● EXERCISE INSTRUCTIONS
Return, from the lines below, each one that includes the word "equation".

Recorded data
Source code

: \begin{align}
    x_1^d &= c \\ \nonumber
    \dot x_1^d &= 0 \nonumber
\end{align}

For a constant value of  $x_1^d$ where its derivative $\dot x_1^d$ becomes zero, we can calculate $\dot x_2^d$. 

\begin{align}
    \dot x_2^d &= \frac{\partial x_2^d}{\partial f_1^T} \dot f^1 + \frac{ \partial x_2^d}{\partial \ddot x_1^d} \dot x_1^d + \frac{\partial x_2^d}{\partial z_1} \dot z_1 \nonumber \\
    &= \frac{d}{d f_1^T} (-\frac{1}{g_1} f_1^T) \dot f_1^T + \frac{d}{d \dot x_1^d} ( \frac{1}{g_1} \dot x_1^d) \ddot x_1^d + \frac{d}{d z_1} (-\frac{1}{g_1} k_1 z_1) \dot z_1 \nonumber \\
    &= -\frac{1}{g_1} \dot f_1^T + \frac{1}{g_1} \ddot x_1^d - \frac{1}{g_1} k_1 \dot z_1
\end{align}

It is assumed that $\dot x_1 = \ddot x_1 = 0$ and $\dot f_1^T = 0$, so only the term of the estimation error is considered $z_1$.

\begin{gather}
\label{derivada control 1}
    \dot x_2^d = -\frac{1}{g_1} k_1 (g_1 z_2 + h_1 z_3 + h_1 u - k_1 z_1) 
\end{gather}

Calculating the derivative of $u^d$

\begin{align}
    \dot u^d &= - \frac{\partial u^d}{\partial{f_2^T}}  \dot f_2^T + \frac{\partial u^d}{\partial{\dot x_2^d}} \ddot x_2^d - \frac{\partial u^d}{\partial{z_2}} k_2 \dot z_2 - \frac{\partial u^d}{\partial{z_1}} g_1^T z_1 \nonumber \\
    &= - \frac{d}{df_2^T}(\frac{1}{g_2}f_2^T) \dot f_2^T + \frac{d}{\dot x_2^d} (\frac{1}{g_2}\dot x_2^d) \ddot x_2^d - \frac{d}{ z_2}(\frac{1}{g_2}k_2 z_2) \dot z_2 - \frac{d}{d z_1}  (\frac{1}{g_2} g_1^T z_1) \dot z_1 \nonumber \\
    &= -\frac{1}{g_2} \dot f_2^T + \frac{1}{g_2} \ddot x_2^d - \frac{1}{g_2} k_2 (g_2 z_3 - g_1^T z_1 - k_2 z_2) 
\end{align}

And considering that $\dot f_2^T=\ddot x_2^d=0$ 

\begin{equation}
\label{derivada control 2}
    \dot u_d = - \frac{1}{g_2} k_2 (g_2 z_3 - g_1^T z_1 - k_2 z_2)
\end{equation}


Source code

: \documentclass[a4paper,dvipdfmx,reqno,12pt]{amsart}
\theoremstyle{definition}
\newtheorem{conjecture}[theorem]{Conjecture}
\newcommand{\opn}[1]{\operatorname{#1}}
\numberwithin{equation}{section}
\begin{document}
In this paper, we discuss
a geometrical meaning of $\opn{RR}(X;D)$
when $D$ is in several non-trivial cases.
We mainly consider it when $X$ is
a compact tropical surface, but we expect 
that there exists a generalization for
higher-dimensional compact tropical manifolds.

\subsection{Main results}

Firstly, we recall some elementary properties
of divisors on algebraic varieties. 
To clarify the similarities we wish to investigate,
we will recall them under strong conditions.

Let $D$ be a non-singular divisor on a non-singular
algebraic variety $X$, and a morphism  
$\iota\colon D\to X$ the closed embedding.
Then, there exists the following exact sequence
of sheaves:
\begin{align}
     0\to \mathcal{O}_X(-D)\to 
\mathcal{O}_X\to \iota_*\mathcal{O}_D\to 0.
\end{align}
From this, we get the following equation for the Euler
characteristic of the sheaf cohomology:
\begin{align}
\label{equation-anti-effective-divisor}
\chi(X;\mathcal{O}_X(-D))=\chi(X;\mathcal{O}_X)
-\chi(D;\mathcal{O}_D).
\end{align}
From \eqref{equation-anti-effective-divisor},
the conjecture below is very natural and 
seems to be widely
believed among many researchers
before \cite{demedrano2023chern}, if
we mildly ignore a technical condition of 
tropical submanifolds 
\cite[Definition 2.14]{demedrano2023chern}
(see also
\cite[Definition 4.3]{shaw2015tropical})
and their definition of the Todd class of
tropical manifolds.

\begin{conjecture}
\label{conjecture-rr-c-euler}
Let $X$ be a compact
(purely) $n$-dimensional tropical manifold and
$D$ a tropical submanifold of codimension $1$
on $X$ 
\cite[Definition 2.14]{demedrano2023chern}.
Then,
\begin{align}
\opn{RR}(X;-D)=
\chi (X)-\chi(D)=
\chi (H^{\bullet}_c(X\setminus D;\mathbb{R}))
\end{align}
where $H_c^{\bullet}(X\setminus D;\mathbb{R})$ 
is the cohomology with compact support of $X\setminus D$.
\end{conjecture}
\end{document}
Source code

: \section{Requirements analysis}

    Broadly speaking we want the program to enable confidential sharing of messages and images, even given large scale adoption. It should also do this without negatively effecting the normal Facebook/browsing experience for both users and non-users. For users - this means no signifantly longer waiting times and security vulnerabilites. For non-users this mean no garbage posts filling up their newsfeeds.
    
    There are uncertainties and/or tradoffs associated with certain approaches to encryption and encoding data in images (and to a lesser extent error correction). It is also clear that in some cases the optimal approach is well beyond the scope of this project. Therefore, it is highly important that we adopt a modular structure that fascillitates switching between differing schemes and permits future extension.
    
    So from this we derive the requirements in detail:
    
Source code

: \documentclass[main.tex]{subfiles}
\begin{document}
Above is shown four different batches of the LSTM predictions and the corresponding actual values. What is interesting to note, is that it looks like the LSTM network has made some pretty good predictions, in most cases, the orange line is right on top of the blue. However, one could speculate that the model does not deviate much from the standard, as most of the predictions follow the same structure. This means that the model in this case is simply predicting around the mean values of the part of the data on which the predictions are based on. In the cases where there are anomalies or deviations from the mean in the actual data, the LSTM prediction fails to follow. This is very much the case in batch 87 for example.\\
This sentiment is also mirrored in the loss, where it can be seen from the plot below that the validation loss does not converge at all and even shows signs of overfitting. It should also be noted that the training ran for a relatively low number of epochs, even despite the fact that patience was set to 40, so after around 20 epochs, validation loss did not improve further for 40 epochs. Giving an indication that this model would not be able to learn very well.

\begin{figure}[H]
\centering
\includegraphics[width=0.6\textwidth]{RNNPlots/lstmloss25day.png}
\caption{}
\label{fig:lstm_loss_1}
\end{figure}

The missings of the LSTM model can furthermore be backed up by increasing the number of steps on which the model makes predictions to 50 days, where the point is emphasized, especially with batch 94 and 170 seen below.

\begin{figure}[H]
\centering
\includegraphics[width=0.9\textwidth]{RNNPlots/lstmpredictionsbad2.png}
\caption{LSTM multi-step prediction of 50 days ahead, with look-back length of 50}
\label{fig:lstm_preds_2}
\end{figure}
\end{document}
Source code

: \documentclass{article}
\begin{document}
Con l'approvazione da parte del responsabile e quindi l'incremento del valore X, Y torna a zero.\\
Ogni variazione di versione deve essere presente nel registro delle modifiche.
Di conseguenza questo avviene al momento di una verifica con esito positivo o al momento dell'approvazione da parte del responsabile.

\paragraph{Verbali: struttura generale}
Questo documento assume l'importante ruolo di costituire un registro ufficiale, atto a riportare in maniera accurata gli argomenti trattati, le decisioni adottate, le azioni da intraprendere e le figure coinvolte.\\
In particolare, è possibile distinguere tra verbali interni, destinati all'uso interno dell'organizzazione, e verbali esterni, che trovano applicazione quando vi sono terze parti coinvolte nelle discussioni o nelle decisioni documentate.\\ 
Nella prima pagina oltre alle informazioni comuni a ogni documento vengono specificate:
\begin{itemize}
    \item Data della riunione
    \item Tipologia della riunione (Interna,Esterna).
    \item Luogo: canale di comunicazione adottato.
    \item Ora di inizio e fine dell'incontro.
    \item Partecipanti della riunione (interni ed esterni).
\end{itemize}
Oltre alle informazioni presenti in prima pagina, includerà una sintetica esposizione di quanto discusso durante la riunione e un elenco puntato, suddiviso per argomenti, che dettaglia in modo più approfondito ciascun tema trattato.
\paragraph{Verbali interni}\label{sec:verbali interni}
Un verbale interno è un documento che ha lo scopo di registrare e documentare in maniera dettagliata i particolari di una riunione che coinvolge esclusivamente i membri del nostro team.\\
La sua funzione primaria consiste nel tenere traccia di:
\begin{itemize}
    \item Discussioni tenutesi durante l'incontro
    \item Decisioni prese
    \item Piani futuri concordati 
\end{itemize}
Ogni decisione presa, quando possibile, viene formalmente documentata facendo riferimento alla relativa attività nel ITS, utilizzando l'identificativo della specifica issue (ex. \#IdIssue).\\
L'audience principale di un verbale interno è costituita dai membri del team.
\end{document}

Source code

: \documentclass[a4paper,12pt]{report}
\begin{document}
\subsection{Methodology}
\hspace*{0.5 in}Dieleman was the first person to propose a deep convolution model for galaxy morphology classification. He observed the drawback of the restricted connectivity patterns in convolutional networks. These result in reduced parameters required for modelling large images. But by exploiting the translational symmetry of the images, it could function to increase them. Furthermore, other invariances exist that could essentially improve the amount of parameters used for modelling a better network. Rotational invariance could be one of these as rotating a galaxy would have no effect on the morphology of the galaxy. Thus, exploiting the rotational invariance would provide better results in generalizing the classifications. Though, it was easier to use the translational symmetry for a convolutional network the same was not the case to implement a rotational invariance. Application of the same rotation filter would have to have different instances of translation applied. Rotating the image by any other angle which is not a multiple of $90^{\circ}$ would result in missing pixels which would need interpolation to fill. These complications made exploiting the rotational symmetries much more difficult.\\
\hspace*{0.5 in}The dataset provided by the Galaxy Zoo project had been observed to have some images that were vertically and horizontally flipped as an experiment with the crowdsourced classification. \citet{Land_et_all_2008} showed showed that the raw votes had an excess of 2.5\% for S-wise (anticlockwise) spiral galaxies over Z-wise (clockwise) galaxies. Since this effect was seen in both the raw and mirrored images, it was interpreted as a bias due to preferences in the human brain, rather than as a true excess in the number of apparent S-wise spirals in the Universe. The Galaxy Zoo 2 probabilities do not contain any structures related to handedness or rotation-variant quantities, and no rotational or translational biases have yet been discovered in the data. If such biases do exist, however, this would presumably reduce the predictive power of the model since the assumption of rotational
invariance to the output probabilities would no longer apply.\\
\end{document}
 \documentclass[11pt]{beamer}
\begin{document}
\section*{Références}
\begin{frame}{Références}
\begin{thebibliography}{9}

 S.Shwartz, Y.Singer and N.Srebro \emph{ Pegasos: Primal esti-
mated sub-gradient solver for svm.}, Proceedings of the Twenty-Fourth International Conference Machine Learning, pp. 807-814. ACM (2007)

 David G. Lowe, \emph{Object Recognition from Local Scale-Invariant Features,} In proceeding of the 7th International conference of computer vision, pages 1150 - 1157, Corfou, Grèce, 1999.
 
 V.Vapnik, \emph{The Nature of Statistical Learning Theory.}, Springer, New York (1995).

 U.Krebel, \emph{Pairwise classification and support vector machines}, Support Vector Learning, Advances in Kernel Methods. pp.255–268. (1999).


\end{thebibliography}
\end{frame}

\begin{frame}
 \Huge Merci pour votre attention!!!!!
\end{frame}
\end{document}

● SOLUTION TO THIS EXERCISE
\begin{equation}
\end{equation}
\numberwithin{equation}{section}
From this, we get the following equation for the Euler
\label{equation-anti-effective-divisor}
From \eqref{equation-anti-effective-divisor},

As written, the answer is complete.